What you should do ::
Report, from the records below, every line where the word "spiral" appears.

Stored data entries:
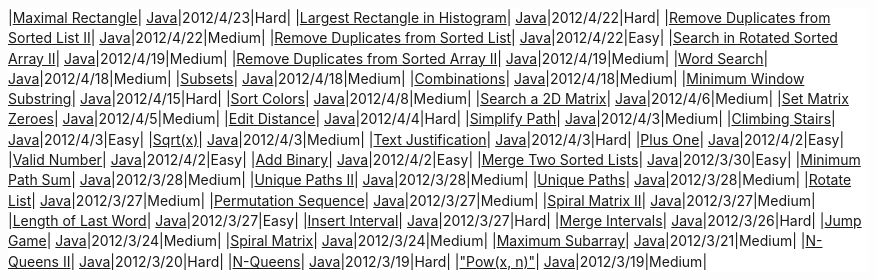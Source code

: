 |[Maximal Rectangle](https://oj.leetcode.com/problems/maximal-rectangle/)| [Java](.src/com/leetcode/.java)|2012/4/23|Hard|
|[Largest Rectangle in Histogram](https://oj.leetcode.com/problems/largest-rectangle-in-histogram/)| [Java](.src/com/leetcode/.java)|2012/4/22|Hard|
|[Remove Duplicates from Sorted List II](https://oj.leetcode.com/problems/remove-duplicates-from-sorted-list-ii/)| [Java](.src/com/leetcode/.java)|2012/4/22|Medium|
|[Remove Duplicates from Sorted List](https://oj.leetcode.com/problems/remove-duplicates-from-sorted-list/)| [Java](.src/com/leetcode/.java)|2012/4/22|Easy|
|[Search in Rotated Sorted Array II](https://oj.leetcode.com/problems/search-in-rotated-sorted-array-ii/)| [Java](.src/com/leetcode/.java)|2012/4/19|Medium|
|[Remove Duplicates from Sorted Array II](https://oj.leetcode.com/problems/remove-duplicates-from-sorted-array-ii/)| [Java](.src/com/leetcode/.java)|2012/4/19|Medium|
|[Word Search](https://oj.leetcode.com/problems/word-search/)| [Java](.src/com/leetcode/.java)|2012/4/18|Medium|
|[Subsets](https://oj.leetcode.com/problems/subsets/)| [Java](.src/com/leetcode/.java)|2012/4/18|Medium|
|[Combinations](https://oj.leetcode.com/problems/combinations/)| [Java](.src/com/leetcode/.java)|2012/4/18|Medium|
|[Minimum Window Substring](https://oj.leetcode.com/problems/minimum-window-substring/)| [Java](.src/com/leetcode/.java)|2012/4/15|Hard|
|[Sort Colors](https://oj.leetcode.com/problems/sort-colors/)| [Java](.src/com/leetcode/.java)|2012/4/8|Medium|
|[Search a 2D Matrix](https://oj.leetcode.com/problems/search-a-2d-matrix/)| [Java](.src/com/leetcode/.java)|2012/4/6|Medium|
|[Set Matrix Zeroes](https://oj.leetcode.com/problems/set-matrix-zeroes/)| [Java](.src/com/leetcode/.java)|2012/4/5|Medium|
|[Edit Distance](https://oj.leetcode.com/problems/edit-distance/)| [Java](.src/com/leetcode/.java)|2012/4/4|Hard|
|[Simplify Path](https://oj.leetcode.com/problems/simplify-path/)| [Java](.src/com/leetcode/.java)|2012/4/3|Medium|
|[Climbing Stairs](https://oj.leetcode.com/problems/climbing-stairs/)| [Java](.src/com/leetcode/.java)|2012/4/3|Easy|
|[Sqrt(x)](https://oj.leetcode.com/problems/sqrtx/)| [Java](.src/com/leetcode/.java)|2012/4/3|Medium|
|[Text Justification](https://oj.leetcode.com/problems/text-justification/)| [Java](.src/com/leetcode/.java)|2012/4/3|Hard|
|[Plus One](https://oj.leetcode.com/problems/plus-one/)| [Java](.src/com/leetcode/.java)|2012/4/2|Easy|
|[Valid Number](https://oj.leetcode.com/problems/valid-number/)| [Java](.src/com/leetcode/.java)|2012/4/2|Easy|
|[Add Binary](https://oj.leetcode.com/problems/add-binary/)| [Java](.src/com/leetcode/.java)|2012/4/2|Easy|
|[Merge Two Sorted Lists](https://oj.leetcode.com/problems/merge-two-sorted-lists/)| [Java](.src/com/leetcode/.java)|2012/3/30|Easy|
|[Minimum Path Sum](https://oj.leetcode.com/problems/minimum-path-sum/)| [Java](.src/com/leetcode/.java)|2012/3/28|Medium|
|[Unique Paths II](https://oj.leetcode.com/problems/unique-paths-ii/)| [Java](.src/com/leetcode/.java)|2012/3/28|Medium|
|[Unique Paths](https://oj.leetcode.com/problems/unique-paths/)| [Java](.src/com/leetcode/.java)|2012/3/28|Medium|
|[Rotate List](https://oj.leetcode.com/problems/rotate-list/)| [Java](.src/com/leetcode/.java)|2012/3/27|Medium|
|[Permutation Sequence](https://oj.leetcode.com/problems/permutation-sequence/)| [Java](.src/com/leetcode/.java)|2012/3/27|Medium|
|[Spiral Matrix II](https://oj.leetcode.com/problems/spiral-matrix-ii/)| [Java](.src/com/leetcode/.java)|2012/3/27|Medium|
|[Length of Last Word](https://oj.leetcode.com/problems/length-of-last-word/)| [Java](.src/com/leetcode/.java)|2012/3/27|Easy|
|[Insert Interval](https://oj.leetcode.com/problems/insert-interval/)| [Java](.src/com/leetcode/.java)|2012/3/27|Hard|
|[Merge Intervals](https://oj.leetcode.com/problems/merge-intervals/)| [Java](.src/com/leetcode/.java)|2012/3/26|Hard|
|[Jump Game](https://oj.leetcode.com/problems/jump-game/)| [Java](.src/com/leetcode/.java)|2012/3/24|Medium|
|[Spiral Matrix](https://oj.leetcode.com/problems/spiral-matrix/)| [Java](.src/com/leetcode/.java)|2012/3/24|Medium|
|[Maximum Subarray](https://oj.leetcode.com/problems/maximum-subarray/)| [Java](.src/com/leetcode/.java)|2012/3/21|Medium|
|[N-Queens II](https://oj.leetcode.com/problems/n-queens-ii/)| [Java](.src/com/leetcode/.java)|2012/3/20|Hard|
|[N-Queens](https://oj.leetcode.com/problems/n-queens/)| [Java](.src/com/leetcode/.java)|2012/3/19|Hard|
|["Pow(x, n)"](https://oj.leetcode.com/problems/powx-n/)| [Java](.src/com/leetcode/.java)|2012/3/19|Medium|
---
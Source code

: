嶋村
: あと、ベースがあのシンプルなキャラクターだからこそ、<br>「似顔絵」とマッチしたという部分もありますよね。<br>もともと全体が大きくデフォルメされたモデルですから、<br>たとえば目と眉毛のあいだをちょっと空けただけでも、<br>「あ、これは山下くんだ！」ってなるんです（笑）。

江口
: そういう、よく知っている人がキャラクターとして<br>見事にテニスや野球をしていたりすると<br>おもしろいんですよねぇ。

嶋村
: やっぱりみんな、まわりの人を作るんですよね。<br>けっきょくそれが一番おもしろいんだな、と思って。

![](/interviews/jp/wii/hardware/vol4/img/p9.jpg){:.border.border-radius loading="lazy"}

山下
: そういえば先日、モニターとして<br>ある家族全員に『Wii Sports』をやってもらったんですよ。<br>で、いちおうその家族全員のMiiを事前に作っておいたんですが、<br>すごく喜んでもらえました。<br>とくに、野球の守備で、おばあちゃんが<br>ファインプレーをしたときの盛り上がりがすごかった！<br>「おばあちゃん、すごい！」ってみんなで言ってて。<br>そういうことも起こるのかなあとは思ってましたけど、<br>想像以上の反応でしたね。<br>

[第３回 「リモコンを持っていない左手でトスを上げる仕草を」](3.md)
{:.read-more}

Answer to this exercise ::
|[Spiral Matrix II](https://oj.leetcode.com/problems/spiral-matrix-ii/)| [Java](.src/com/leetcode/.java)|2012/3/27|Medium|
|[Spiral Matrix](https://oj.leetcode.com/problems/spiral-matrix/)| [Java](.src/com/leetcode/.java)|2012/3/24|Medium|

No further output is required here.